Oh, but before I go, if anybody wants Jahna's work number so they can leave fun messages like this, just drop me a line.
Here, I'll combine both of my posts today into one:
David Arquette, Joe Pantoliano and Stephen Dorff weren't the only celebrities at the Borgata opening last week.

Actor Vincent Gallo, who starred in the great Abel Ferrara film "The Funeral" as well as "Buffalo 66," said he was "just hanging out with his friends" as they rolled the first dice at the new casino. Gallo said he liked the new casino "very much" and was very approachable as he stood in a crowd of press and executives.
There was actually a great photo of the group in the Post or something, but I can't find it online. And now I'm gonna get drunk.

The staff of The Illuminated Donkey, trendsetters. It was one thing when Gawker jumped on the NJGuido bandwagon, but when they start horning in on our Vincent Gallo action, well then we're (and by "we" I mean my sister Nancy, originator of GALLOrious) gonna have some words, especially when Vinnie leaves Gawker a voicemail message!
"It's Vincent Gallo. Ri-chard John-son goes traveling...and this is the best you guys can come up with? An unknown looooser band from Brooklyn's insults about a guy who's made oooooone or twoooo indie films and hasn't been in New York in six months. Remember New York when it was good? And Page Six was good? You guys should stick to your gossip about parties in the Hamptons or something—whatever crap you guys write about. And can't you use photos that look a little like the people you're gossiping about? [Reading slowly] A Brooklyn band...named Wide Right...has a gripe...with Gallo. Wow. That's where we are."
We're not so much jealous as we are extremely envious.
Yep, more gambling. Took a quick ride down the Parkway to check out the Borgata, Atlantic City's first new casino in 13 years. Located away from the main boardwalk strip, on the marina, the Borgata easily fulfills its not-that-difficult task of being the swankiest casino in AC. With a "wagon-wheel" design and muted earth tones, the casino is reminiscent of the finer qualities of Connecticut's Mohegan Sun and the Bellagio in Vegas.

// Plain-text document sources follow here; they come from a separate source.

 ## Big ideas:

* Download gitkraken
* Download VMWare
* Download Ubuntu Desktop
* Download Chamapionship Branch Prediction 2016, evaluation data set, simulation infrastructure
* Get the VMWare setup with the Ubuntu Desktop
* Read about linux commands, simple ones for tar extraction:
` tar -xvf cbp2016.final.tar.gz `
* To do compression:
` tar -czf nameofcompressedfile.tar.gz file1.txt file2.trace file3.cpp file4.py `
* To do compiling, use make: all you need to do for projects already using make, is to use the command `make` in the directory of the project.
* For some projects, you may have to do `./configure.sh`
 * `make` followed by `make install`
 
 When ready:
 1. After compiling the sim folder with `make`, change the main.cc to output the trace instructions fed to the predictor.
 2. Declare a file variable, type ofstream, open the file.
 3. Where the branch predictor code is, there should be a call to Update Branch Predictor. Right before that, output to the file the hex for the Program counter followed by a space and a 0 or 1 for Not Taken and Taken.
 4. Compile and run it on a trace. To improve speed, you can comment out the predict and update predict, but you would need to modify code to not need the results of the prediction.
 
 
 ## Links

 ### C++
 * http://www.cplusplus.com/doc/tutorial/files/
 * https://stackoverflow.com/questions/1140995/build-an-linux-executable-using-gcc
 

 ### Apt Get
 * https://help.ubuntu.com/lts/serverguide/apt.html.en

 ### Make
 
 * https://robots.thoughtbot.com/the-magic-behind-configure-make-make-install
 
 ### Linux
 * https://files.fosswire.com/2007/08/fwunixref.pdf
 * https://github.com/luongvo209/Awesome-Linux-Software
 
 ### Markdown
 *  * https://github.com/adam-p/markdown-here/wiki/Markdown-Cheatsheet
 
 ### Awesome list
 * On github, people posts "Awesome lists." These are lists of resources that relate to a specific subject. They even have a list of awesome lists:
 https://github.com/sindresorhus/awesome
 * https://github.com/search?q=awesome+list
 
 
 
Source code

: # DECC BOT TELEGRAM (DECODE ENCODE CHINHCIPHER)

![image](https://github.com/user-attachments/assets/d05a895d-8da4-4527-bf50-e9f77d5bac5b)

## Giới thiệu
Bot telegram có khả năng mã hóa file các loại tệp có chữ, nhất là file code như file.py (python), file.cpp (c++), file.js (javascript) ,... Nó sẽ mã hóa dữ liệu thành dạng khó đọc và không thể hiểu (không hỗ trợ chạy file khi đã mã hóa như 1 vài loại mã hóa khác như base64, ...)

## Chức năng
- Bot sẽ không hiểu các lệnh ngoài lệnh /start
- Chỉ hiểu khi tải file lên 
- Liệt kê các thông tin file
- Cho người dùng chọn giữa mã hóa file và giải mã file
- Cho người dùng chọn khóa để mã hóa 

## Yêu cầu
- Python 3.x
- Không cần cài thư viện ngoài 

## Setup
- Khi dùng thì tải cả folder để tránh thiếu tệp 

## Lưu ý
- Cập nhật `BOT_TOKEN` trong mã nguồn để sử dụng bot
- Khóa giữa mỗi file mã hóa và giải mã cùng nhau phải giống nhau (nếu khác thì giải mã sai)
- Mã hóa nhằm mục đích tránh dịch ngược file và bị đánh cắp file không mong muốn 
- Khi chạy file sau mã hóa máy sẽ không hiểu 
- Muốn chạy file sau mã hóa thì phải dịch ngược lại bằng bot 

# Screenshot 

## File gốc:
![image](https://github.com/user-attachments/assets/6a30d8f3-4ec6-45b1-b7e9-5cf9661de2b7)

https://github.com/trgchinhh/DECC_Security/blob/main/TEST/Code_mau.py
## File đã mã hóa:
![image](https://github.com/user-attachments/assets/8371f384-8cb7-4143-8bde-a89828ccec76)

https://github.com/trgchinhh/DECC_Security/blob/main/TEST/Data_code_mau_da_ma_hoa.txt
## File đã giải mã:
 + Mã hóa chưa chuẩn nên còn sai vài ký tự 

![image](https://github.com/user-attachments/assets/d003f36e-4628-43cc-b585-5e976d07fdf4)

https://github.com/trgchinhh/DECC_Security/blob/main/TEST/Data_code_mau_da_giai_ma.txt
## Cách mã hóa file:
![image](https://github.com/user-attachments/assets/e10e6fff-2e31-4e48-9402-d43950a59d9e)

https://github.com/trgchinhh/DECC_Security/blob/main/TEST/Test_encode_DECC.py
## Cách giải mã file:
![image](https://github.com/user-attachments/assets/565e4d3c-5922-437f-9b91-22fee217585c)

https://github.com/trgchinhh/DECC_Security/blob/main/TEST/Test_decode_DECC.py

There was a definite buzz in the air, with the casino floor crawling with Guidos (the new hipsters) and the music system was playing tunes by such rarely-heard-in-casino artists like Radiohead and Belle & Sebastian. I was having a fine time just walking around the casino floor, which is good, since the blackjack dealers were apparently playing some sort of special no-dealer-busts-allowed form of the game. The slot machines work on a much-publicized "no coins" system, where the machines print out vouchers that players cash in at several centrally located machines. I'd explain this further, but I never actually took any money out of a machine.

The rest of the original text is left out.